Diego Peralta

Personal information
- Date of birth: 27 September 1996 (age 29)
- Place of birth: Posadas, Argentina
- Height: 1.70 m (5 ft 7 in)
- Position: Forward

Team information
- Current team: Livorno
- Number: 8

Youth career
- 2012–2015: Fiorentina

Senior career*
- Years: Team / Apps / (Gls)
- 2015–2018: Pisa / 70 / (3)
- 2018: → Extremadura B (loan) / 1 / (0)
- 2018: → Extremadura (loan) / 2 / (0)
- 2018–2020: Novara / 31 / (3)
- 2019: → Olbia (loan) / 13 / (2)
- 2020–2022: Ternana / 43 / (6)
- 2022–2024: Foggia / 51 / (5)
- 2024–2025: Catania / 11 / (0)
- 2024–2025: → Trento (loan) / 31 / (1)
- 2025–: Livorno / 25 / (2)

= Diego Peralta (Argentine footballer) =

Argentine footballer

Diego Peralta (born 27 September 1996) is a professional footballer who plays for club Livorno.

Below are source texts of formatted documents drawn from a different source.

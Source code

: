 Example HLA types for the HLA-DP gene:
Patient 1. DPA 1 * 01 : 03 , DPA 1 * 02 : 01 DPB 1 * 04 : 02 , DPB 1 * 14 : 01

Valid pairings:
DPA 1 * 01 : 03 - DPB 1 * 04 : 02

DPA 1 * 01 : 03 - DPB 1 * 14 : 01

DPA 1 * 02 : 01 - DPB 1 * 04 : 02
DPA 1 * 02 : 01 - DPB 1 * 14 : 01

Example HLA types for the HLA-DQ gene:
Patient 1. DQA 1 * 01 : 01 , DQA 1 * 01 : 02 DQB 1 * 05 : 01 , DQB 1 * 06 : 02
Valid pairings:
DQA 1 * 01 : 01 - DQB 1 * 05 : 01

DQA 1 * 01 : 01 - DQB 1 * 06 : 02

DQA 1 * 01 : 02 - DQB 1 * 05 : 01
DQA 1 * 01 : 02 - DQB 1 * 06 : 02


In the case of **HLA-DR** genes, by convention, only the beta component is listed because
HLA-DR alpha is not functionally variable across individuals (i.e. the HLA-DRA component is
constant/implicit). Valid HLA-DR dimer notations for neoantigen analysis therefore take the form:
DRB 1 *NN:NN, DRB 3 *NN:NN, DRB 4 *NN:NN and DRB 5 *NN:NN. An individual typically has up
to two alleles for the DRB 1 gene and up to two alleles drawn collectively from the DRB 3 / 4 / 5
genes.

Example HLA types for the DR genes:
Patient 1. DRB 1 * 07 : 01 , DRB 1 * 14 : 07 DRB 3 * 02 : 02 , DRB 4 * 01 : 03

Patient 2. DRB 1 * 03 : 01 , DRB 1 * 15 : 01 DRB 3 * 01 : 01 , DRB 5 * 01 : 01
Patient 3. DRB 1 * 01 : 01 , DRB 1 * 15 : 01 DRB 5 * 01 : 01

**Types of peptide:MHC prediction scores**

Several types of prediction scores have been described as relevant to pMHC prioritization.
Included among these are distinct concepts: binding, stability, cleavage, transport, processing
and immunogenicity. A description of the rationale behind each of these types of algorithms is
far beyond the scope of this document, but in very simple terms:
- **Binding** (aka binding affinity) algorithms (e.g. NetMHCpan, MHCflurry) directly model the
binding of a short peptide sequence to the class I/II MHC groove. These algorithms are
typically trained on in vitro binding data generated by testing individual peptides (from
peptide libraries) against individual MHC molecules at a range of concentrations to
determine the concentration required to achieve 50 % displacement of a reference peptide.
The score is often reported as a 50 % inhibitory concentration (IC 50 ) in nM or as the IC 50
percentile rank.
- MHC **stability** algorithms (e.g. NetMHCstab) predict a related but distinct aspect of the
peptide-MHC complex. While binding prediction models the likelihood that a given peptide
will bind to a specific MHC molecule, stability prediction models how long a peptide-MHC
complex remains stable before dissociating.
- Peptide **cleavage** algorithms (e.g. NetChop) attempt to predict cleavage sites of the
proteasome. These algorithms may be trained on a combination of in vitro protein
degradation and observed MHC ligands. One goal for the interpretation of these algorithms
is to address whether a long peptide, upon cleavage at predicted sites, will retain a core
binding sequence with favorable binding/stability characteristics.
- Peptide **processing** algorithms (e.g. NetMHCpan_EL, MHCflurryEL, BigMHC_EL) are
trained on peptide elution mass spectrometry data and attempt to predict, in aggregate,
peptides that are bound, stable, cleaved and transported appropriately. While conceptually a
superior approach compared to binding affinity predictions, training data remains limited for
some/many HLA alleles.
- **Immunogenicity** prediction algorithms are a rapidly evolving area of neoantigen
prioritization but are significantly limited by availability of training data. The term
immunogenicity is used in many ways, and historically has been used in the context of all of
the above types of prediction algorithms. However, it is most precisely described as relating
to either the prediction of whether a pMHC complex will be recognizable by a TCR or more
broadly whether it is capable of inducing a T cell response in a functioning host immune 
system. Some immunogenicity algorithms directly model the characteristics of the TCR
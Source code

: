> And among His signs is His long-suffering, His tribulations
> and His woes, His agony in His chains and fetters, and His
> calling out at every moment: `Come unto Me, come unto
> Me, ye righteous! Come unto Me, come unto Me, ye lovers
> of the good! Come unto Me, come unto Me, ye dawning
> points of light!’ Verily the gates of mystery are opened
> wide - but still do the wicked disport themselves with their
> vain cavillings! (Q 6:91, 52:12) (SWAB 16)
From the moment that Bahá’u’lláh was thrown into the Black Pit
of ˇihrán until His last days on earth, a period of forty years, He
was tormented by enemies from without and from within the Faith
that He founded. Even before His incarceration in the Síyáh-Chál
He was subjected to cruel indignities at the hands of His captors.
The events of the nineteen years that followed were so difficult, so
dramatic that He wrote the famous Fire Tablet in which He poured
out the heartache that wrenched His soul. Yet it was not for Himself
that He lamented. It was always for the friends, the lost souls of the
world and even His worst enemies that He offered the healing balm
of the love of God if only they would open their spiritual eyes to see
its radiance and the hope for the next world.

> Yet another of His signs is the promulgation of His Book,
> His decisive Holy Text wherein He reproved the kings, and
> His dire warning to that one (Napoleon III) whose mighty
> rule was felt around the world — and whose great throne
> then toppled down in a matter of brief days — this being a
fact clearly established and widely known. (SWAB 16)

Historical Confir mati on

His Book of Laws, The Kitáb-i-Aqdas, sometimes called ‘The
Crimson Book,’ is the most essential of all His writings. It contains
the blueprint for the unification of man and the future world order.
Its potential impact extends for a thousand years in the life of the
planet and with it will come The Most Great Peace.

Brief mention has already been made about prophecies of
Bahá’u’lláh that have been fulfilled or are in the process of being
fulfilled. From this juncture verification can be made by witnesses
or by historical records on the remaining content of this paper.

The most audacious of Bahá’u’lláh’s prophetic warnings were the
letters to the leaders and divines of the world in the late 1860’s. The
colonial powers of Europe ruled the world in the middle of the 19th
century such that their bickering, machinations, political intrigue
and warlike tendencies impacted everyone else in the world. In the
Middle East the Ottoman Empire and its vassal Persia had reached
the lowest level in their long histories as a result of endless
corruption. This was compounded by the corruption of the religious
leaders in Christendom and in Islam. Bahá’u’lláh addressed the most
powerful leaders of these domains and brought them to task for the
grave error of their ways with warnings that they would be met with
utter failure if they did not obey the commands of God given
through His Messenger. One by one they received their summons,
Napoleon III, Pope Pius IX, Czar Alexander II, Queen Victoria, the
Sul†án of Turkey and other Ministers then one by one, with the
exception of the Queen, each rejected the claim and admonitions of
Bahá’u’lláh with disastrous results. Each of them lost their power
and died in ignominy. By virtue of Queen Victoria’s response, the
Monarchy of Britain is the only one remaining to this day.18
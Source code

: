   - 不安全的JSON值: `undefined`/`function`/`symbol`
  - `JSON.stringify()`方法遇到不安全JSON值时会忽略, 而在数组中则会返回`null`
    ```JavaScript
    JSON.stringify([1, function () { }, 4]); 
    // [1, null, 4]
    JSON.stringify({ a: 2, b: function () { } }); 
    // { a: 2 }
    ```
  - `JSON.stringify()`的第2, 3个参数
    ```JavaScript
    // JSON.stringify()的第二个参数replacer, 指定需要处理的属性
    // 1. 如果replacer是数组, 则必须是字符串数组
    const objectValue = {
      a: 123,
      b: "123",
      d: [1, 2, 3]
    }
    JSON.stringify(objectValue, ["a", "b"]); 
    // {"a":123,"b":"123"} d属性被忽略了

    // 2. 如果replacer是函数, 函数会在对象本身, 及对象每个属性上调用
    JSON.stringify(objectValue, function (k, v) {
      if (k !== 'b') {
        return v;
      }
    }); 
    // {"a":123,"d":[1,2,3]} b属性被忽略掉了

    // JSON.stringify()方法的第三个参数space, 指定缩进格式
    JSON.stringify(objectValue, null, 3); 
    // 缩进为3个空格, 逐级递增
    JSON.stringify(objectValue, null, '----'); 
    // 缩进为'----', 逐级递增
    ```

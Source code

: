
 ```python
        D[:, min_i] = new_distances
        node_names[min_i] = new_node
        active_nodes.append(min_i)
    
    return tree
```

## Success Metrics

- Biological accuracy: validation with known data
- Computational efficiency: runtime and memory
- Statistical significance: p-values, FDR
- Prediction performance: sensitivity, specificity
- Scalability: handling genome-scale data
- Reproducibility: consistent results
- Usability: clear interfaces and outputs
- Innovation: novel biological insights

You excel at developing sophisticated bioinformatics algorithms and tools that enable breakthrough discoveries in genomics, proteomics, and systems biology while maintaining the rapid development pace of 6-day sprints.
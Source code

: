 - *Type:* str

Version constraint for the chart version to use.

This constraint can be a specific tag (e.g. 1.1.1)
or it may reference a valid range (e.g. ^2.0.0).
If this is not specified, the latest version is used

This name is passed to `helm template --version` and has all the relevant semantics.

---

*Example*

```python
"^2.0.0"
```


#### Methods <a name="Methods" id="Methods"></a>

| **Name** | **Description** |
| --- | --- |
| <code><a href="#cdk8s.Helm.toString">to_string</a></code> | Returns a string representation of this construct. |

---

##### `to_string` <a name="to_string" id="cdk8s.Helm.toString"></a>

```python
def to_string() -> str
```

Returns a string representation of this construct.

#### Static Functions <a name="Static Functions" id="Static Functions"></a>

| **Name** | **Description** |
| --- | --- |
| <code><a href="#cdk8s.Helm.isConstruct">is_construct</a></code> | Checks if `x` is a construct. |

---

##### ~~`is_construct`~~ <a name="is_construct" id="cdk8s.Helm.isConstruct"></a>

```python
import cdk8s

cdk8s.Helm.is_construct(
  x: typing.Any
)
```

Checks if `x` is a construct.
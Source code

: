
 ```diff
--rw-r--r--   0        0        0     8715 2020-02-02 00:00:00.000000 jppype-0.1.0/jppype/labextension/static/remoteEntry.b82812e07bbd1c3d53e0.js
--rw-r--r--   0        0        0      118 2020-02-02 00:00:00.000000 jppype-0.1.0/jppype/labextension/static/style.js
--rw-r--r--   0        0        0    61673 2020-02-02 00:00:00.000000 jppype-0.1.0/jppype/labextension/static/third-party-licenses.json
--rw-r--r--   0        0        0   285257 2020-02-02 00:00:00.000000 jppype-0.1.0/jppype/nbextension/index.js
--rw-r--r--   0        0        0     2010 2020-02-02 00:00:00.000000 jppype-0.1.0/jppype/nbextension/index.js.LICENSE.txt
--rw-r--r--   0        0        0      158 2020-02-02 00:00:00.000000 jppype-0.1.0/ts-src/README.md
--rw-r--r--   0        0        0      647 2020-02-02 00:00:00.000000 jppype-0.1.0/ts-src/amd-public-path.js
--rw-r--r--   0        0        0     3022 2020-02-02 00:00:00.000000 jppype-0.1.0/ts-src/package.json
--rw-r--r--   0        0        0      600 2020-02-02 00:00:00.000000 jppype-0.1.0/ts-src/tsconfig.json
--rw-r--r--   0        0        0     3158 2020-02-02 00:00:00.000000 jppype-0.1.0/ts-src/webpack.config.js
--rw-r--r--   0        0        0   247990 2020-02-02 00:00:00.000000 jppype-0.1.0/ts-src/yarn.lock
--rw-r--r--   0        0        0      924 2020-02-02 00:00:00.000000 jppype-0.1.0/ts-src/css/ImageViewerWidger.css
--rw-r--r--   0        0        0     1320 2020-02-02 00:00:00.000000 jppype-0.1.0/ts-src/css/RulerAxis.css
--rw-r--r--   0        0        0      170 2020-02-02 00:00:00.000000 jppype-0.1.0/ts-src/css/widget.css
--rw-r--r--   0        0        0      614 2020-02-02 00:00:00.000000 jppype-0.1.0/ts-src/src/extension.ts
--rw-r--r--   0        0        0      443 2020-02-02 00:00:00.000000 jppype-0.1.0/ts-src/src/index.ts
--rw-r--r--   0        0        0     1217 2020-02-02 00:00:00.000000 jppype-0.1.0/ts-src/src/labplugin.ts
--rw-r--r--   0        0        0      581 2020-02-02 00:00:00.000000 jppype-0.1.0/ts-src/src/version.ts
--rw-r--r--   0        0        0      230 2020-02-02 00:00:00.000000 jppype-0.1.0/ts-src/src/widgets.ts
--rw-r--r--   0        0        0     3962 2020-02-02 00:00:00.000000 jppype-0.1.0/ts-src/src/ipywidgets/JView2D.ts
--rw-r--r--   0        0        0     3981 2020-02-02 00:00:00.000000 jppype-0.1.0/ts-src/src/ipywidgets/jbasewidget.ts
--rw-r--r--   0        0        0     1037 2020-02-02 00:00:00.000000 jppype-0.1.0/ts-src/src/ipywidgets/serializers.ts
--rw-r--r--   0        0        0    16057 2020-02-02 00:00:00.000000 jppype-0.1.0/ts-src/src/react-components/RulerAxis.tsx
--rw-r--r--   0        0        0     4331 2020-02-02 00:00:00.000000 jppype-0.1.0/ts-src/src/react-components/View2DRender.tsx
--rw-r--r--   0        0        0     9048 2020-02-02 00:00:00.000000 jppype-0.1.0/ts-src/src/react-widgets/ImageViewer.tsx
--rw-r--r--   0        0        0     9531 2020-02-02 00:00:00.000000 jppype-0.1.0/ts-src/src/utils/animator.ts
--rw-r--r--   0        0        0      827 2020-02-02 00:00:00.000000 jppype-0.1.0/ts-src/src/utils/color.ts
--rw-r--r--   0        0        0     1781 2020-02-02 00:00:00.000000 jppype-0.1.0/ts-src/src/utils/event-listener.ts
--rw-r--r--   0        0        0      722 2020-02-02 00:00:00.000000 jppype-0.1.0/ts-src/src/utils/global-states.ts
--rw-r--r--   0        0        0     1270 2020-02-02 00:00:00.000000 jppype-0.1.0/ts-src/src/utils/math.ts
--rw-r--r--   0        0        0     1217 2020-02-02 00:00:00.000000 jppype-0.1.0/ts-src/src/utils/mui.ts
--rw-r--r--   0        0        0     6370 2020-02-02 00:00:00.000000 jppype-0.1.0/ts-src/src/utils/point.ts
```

He also holds Italian citizenship.

==Club career==
He made his professional debut in the Lega Pro for Pisa on 6 September 2015 in a game against Prato.

On 22 January 2019 he joined Olbia on loan.

On 12 September 2020 he signed a 2-year contract with Ternana.

On 19 July 2022, Peralta moved to Foggia on a two-year deal.

On 7 August 2024, Peralta was loaned by Trento.